The following article was posted on November 26th, 2013, in the New Times - Volume 28, Issue 18 [ Submit a Story ]
The following articles were printed from New Times [newtimesslo.com] - Volume 28, Issue 18

Pink Martini will class up your life with a Dec. 4 concert at the PAC!


Lead singer China Forbes spoke to New Times about all things Pink Martini.

Fun, classy, but thoroughly accessible—Pink Martini delivers the sort of show you might have seen in Vegas or Paris or London in the ’60s, the sort of show that would have seemed anachronistic even then as rock’n’roll was consuming all the pop culture oxygen. Hailing from the same sensibilities of, say, Esquivel’s space-age bachelor pad music, Pink Martini does timeless melodies and classic songs.

On their newest album, Get Happy, they tackle tunes such as “Ich Dich Liebe,” made famous by Mamie Van Doren from the 1964 German film Freddy und das Lied der Prarie, and “Quizás, Quizás, Quizás,” the 1947 Osvaldo Farrés song, sung in Spanish. Other tracks are in Japanese, French, Chinese, Farsi, Turkish, and Romanian!

I think my favorite song on the album is one written by lead singer China Forbes and one of the album’s many special guests, Philippe Katerine, called “Je ne t’aime plus (I don’t love you anymore),” an effervescent sounding duet with hilarious lyrics that belie the happy sound:

(Translated) First sung by China: “I am angry with you tonight/ Because you told me that I belong to you/ And I think you are fat/ And I know that you are bald/ And I think that I don’t love you anymore.” Then sung by Philippe: “Even if my hair returned one day/ You still wouldn’t want more of my love/ Even though you think I am fat/ Even though you know I am bald/ Why don’t you love me any more?” Then China again: “I would like to be free like when I was small/ How am I able to love an egotistical brute/ Even if you were thin once more/ With a full head of hair/ I think that I don’t love you anymore.”  Philippe: “Let me hold you again once more/ Do you remember when we walked in the woods?/ And I thought that you were beautiful/ And I knew that you were the one/ Who would stay with me forever.” China: “Ahh … you are so persistent!/ You are the wolf? And I, the sheep who bleats/ I thought that you are fat/ And I think that you are bald/ But I think that you will be my lover.” Philippe: “I will be your crème d’amant/ And we will be lovers.”

It’s such a charming melody. I spoke to China via telephone when she was home in Portland, asking how she and French singer Philippe Katerine came up with the idea.

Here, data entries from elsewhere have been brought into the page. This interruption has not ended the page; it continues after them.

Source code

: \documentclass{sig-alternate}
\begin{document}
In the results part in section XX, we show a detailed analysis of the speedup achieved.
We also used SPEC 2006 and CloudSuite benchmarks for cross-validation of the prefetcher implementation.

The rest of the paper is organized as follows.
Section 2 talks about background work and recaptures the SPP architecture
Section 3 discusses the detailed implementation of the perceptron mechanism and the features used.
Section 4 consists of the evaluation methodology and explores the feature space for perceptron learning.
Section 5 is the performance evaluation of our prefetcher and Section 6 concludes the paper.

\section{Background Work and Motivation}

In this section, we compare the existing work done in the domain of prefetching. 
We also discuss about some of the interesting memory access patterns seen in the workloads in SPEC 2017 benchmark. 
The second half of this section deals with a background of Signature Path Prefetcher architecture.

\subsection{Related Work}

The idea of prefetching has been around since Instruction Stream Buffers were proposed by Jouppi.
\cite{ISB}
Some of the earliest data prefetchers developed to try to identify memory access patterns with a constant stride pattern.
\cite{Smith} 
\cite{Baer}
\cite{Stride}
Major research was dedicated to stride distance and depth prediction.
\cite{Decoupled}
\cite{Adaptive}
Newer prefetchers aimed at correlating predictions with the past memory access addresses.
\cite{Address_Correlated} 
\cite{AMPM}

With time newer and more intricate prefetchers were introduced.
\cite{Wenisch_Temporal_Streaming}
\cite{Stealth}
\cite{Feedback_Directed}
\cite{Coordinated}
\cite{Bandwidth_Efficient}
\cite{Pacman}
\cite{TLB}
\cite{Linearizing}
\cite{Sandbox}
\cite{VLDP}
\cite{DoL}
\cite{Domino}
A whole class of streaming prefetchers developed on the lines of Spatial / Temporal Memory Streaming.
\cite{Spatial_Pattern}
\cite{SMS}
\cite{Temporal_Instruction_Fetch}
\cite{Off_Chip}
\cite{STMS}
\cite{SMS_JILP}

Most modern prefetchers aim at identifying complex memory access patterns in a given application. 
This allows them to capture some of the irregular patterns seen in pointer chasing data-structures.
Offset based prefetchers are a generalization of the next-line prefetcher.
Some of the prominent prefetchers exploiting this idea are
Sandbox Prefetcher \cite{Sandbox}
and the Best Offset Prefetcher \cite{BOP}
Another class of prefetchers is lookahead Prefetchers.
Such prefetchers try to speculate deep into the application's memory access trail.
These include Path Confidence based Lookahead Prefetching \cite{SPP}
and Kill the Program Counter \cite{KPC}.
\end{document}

“It’s sort of an absurd moment. I don’t exactly remember, but he said we were on a bed, hanging out at some loft in Portland while he was here with his band, and we were just making up these silly songs and making really unflattering statements,” she vaguely recalled. “It was fun to reconnect 16 years later and sing that song, and for the record, he was not fat and only a little bald.”

Wow, 16 years in the making. Even back then China was an instrumental part of Pink Martini, which started in 1994 when band leader Thomas Lauderdale was working in politics, thinking he would one day run for Portland mayor. After attending various fundraisers to get a handle on the political landscape, he realized the music at these events was underwhelming to say the least, so he formed Pink Martini and called his former Harvard classmate China Forbes to join in the following year. She’s been there ever since. Has the band evolved or has it remained true to its earliest conception?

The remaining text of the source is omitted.